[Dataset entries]

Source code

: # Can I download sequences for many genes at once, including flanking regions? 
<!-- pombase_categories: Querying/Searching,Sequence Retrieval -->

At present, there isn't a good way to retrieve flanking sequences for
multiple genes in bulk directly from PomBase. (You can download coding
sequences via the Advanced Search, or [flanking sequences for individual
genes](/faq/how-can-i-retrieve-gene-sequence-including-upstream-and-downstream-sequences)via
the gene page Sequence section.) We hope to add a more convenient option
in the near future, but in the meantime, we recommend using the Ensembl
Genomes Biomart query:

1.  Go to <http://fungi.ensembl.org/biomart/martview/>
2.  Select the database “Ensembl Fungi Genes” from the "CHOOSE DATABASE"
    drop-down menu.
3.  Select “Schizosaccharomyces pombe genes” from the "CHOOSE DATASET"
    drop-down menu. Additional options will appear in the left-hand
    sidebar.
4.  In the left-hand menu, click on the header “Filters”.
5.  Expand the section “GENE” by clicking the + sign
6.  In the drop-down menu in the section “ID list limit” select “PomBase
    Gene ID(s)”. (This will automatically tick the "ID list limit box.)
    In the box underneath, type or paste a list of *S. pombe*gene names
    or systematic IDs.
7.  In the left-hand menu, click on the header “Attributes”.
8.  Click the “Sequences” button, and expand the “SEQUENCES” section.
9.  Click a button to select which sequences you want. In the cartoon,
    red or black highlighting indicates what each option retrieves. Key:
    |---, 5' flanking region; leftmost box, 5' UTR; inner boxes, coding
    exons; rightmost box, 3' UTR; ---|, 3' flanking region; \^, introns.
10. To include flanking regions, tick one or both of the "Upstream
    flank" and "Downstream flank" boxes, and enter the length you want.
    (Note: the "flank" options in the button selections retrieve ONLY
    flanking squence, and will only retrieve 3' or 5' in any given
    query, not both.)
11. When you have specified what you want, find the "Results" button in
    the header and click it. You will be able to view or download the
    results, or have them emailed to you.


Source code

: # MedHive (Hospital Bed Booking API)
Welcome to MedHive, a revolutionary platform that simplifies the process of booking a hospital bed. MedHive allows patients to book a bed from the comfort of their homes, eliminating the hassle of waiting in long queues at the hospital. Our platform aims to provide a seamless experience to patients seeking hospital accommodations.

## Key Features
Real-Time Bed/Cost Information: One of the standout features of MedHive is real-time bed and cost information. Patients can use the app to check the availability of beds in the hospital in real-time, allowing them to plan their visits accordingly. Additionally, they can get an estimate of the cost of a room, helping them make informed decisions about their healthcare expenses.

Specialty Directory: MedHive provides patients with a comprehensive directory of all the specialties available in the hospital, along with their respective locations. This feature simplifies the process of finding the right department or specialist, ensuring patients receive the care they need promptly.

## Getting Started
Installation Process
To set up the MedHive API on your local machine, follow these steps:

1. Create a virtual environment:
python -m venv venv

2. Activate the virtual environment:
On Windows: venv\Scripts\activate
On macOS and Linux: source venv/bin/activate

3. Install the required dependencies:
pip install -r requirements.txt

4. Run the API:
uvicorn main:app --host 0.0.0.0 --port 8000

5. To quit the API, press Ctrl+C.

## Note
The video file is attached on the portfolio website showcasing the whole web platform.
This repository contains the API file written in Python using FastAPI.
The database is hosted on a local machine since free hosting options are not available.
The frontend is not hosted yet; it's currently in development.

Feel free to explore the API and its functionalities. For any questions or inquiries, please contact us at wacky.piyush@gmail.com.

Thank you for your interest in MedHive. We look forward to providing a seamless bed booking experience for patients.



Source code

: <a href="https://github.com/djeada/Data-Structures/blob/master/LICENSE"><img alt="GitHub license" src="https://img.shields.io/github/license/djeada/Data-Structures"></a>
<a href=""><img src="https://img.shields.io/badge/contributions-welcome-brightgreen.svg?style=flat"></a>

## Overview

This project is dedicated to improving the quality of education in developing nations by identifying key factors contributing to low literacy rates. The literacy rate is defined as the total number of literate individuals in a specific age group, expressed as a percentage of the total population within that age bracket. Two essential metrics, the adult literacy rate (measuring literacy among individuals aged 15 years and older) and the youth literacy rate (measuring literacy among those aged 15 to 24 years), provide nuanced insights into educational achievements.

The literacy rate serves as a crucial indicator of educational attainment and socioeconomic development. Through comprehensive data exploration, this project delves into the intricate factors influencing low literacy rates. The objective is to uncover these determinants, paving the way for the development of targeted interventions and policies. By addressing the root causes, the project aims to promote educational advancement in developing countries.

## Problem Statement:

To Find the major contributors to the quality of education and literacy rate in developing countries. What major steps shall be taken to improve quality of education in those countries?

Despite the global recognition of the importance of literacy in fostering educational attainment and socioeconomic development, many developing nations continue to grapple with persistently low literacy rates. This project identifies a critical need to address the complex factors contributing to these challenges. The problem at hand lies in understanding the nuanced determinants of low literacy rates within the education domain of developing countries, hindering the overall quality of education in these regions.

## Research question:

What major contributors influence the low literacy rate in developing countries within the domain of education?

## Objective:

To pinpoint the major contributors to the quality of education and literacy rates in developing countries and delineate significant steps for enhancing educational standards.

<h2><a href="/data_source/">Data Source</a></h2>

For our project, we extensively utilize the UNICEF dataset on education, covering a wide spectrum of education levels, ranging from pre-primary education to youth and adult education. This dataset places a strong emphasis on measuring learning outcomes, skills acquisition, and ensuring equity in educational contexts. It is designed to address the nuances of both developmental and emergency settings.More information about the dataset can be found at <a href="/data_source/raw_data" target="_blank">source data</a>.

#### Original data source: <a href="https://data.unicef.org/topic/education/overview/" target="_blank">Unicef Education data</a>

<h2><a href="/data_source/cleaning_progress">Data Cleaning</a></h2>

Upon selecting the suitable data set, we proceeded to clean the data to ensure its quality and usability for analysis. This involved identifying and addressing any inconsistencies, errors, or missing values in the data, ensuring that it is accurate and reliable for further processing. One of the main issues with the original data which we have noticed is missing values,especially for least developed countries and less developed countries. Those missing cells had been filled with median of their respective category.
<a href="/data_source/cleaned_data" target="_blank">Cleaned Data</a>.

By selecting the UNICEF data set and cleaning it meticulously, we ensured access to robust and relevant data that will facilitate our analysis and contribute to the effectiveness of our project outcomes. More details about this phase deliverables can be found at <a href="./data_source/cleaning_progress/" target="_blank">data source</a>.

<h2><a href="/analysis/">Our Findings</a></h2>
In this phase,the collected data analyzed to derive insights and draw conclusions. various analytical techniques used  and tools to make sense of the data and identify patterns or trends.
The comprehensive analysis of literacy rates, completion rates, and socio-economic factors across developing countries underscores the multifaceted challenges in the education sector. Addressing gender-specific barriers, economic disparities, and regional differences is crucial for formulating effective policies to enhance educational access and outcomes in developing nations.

**Directions for this task**:
The answer must be one number, the count of lines above that hold the word "pombe".

**Result of this task**:
2